**Required work:**
Write out only the tail of the records, beginning at the line containing "September 24, 2020" and including the last line, exactly as written.

*** Exercise data Section Begins ***

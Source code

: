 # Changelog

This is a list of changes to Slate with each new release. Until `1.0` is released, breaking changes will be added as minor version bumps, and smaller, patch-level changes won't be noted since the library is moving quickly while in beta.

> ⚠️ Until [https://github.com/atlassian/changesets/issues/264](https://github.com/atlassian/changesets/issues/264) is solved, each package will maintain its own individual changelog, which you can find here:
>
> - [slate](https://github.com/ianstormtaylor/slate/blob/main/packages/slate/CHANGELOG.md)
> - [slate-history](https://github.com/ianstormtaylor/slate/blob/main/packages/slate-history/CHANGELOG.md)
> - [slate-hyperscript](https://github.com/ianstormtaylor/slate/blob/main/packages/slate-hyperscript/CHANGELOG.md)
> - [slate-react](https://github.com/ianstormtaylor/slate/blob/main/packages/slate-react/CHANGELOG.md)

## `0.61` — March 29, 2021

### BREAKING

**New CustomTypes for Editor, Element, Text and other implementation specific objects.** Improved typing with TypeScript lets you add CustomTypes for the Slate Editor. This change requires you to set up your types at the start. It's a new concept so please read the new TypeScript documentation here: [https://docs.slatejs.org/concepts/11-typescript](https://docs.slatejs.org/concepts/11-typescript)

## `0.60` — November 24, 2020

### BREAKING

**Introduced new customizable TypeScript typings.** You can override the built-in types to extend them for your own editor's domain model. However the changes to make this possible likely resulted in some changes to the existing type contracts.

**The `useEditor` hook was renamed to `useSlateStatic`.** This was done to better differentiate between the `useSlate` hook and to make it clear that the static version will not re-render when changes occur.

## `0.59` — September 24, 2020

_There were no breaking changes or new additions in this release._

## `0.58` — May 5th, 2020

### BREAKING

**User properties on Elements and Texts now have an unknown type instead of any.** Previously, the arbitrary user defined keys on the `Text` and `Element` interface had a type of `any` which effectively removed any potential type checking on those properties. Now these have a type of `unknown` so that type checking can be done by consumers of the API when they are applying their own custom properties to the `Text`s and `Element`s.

*** Exercise data Section Ends ***

**Response area:**
## `0.59` — September 24, 2020

_There were no breaking changes or new additions in this release._

## `0.58` — May 5th, 2020

### BREAKING

**User properties on Elements and Texts now have an unknown type instead of any.** Previously, the arbitrary user defined keys on the `Text` and `Element` interface had a type of `any` which effectively removed any potential type checking on those properties. Now these have a type of `unknown` so that type checking can be done by consumers of the API when they are applying their own custom properties to the `Text`s and `Element`s.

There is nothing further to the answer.